ECMJ(株式会社ECマーケティング人財育成)

コンサルタントが教える!Eコマース成長の法則。1【no.1889】

(こちらは2021年公開のコラムです)

 前回の序章のコラムを読んでからこちらを読まれてください。

 「コンサルタントが教える!Eコマース成長の法則」というテーマで書いていきます。会社のひとつの「事業の柱」を目指してEコマース事業に取り組んでいくとき、事業者のみなさんがいくつか悩まれることがあると思います。ひとつは組織と人材について、もうひとつが初期コストの判断基準について、そしてネットショップのコンセプトについて、このあたりではないかと思います。ここからはこの3つの課題をひとつずつ解説していきます。

 ひとつ目はEコマース事業に本格的に取り組んでいくときの「組織と人材」についてです。
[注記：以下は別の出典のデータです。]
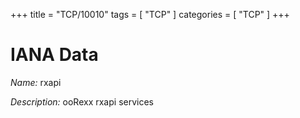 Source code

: +++
title = "TCP/10010"
tags = [ "TCP" ]
categories = [ "TCP" ]
+++

# IANA Data

_Name:_ rxapi

_Description:_ ooRexx rxapi services

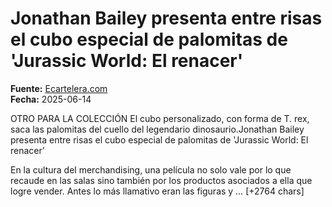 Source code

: # Jonathan Bailey presenta entre risas el cubo especial de palomitas de 'Jurassic World: El renacer'

**Fuente:** [Ecartelera.com](https://www.ecartelera.com/noticias/jonathan-bailey-cubo-palomitas-jurassic-world-el-renacer-80960/)  
**Fecha:** 2025-06-14

OTRO PARA LA COLECCIÓN El cubo personalizado, con forma de T. rex, saca las palomitas del cuello del legendario dinosaurio.Jonathan Bailey presenta entre risas el cubo especial de palomitas de 'Jurassic World: El renacer'

En la cultura del merchandising, una película no solo vale por lo que recaude en las salas sino también por los productos asociados a ella que logre vender. Antes lo más llamativo eran las figuras y … [+2764 chars]
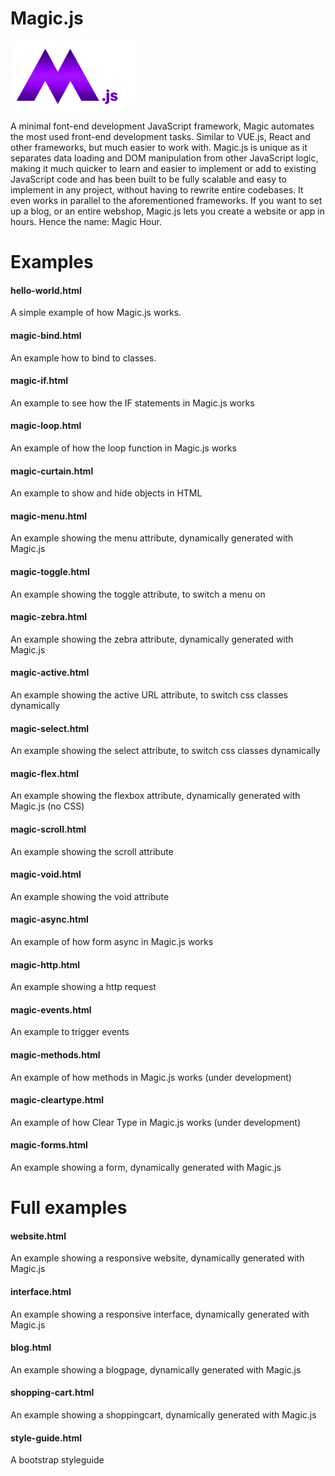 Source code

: # Magic.js

<img src="https://github.com/flaneurette/Magic.js/blob/main/assets/images/magic-js-logo.png" />

A minimal font-end development JavaScript framework, Magic automates the most used front-end development tasks. Similar to VUE.js, React and other frameworks, but much easier to work with. Magic.js is unique as it separates data loading and DOM manipulation from other JavaScript logic, making it much quicker to learn and easier to implement or add to existing JavaScript code and has been built to be fully scalable and easy to implement in any project, without having to rewrite entire codebases. It even works in parallel to the aforementioned frameworks. If you want to set up a blog, or an entire webshop, Magic.js lets you create a website or app in hours. Hence the name: Magic Hour.

# Examples

#### hello-world.html
A simple example of how Magic.js works.
#### magic-bind.html
An example how to bind to classes.
#### magic-if.html
An example to see how the IF statements in Magic.js works
#### magic-loop.html
An example of how the loop function in Magic.js works
#### magic-curtain.html
An example to show and hide objects in HTML
#### magic-menu.html
An example showing the menu attribute, dynamically generated with Magic.js
#### magic-toggle.html
An example showing the toggle attribute, to switch a menu on
#### magic-zebra.html
An example showing the zebra attribute, dynamically generated with Magic.js
#### magic-active.html
An example showing the active URL attribute, to switch css classes dynamically
#### magic-select.html
An example showing the select attribute, to switch css classes dynamically
#### magic-flex.html
An example showing the flexbox attribute, dynamically generated with Magic.js (no CSS)
#### magic-scroll.html
An example showing the scroll attribute
#### magic-void.html
An example showing the void attribute
#### magic-async.html
An example of how form async in Magic.js works
#### magic-http.html
An example showing a http request
#### magic-events.html
An example to trigger events
#### magic-methods.html
An example of how methods in Magic.js works (under development)
#### magic-cleartype.html
An example of how Clear Type in Magic.js works (under development)
#### magic-forms.html
An example showing a form, dynamically generated with Magic.js

# Full examples
#### website.html
An example showing a responsive website, dynamically generated with Magic.js
#### interface.html
An example showing a responsive interface, dynamically generated with Magic.js
#### blog.html
An example showing a blogpage, dynamically generated with Magic.js
#### shopping-cart.html
An example showing a shoppingcart, dynamically generated with Magic.js
#### style-guide.html
A bootstrap styleguide


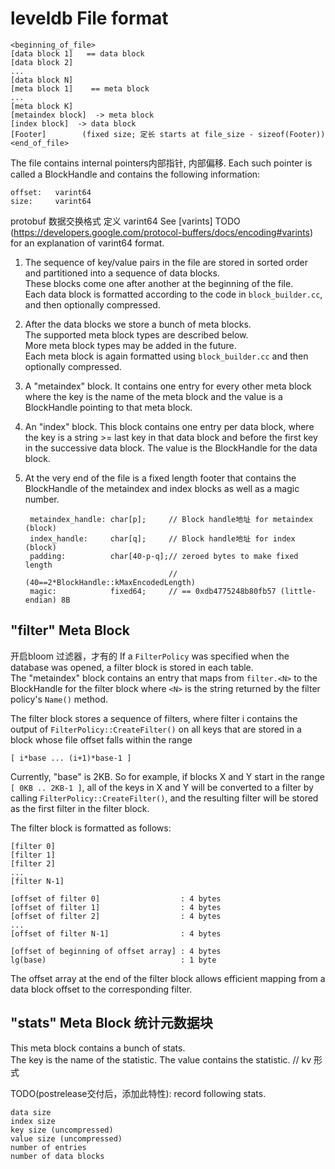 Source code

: leveldb File format
===================

    <beginning_of_file>
    [data block 1]   == data block
    [data block 2]
    ...
    [data block N]
    [meta block 1]    == meta block
    ...
    [meta block K]
    [metaindex block]  -> meta block
    [index block]  -> data block
    [Footer]        (fixed size; 定长 starts at file_size - sizeof(Footer))
    <end_of_file>

The file contains internal pointers内部指针, 内部偏移.  Each such pointer is called
a BlockHandle and contains the following information:

    offset:   varint64
    size:     varint64
protobuf 数据交换格式 定义 varint64
See [varints] TODO (https://developers.google.com/protocol-buffers/docs/encoding#varints)
for an explanation of varint64 format.

1.  The sequence of key/value pairs in the file are stored in sorted order and partitioned into a sequence of data blocks.  
These blocks come one after another at the beginning of the file.  
Each data block is formatted according to the code in `block_builder.cc`, and then optionally compressed.

2. After the data blocks we store a bunch of meta blocks.  
The supported meta block types are described below.  
More meta block types may be added in the future.  
Each meta block is again formatted using `block_builder.cc` and then optionally compressed.

3. A "metaindex" block.  It contains one entry for every other meta
block where the key is the name of the meta block and the value is a
BlockHandle pointing to that meta block.

4. An "index" block.  This block contains one entry per data block,
where the key is a string >= last key in that data block and before
the first key in the successive data block.  The value is the
BlockHandle for the data block.

5. At the very end of the file is a fixed length footer that contains
the BlockHandle of the metaindex and index blocks as well as a magic number.

        metaindex_handle: char[p];     // Block handle地址 for metaindex (block)
        index_handle:     char[q];     // Block handle地址 for index (block)
        padding:          char[40-p-q];// zeroed bytes to make fixed length
                                       // (40==2*BlockHandle::kMaxEncodedLength)
        magic:            fixed64;     // == 0xdb4775248b80fb57 (little-endian) 8B

## "filter" Meta Block
 开启bloom 过滤器，才有的
If a `FilterPolicy` was specified when the database was opened, a filter block is stored in each table.  
The "metaindex" block contains an entry that maps from `filter.<N>` to the BlockHandle for the filter
block where `<N>` is the string returned by the filter policy's
`Name()` method.

The filter block stores a sequence of filters, where filter i contains
the output of `FilterPolicy::CreateFilter()` on all keys that are stored
in a block whose file offset falls within the range

    [ i*base ... (i+1)*base-1 ]

Currently, "base" is 2KB.  So for example, if blocks X and Y start in
the range `[ 0KB .. 2KB-1 ]`, all of the keys in X and Y will be
converted to a filter by calling `FilterPolicy::CreateFilter()`, and the
resulting filter will be stored as the first filter in the filter
block.

The filter block is formatted as follows:

    [filter 0]
    [filter 1]
    [filter 2]
    ...
    [filter N-1]

    [offset of filter 0]                  : 4 bytes
    [offset of filter 1]                  : 4 bytes
    [offset of filter 2]                  : 4 bytes
    ...
    [offset of filter N-1]                : 4 bytes

    [offset of beginning of offset array] : 4 bytes
    lg(base)                              : 1 byte

The offset array at the end of the filter block allows efficient
mapping from a data block offset to the corresponding filter.

## "stats" Meta Block 统计元数据块
 
This meta block contains a bunch of stats.  
The key is the name of the statistic.  The value contains the statistic.
// kv 形式

TODO(postrelease交付后，添加此特性): record following stats.

    data size
    index size
    key size (uncompressed)
    value size (uncompressed)
    number of entries
    number of data blocks
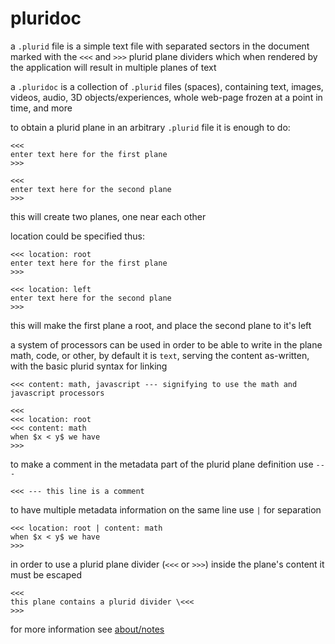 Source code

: # pluridoc



a `.plurid` file is a simple text file with separated sectors in the document marked with the `<<<` and `>>>` plurid plane dividers which when rendered by the application will result in multiple planes of text

a `.pluridoc` is a collection of `.plurid` files (spaces), containing text,
images, videos, audio, 3D objects/experiences, whole web-page frozen at a point in time,
and more


to obtain a plurid plane in an arbitrary `.plurid` file it is enough to do:

    <<<
    enter text here for the first plane
    >>>

    <<<
    enter text here for the second plane
    >>>

this will create two planes, one near each other

location could be specified thus:

    <<< location: root
    enter text here for the first plane
    >>>

    <<< location: left
    enter text here for the second plane
    >>>

this will make the first plane a root, and place the second plane to it's left


a system of processors can be used in order to be able to write in the plane
math, code, or other, by default it is `text`, serving the content as-written, with the basic plurid syntax for linking

    <<< content: math, javascript --- signifying to use the math and javascript processors

    <<<
    <<< location: root
    <<< content: math
    when $x < y$ we have
    >>>


to make a comment in the metadata part of the plurid plane definition use `---`

    <<< --- this line is a comment


to have multiple metadata information on the same line use `|` for separation

    <<< location: root | content: math
    when $x < y$ we have
    >>>


in order to use a plurid plane divider (`<<<` or `>>>`) inside the plane's content
it must be escaped

    <<<
    this plane contains a plurid divider \<<<
    >>>


for more information see [about/notes](https://github.com/plurid/pluridoc/tree/master/about/notes)
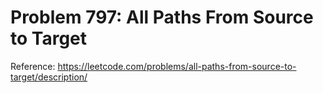 # Problem 797: All Paths From Source to Target

Reference: https://leetcode.com/problems/all-paths-from-source-to-target/description/ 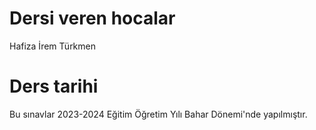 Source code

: # Dersi veren hocalar
Hafiza İrem Türkmen
# Ders tarihi
Bu sınavlar 2023-2024 Eğitim Öğretim Yılı Bahar Dönemi'nde yapılmıştır.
Eコマース事業をどの部署に担当してもらうか、部署間を超越したプロジェクトチームを形成する方がいいのか、どんなメンバーにEコマース事業を担当してもらうのがいいのか。このような疑問を抱えている会社さんがいらっしゃるかと思います。まずどんなメンバーにEコマース事業を担当してもらうのがいいのか。人材の部分から考えていきましょう。

 このコラムを読まれている会社さんではすでに明確にEコマースの担当者を決めているところもあるかと思います。その場合は当然ですが、その担当者さんにお任せするのが良いと思います。特別な理由がなければ途中で変える必要はありません。ただ、これからEコマースのチームをつくる、再編成をおこなう、担当者を決めるといった場合であれば、少なくとも「自社のサービス、商品、そして業務の知識がある」かつ「デジタル(特にスマートフォン)に抵抗がない」方を選択した方が良いかもしれません。入社3-4年目の若手社員みたいなイメージでしょうか。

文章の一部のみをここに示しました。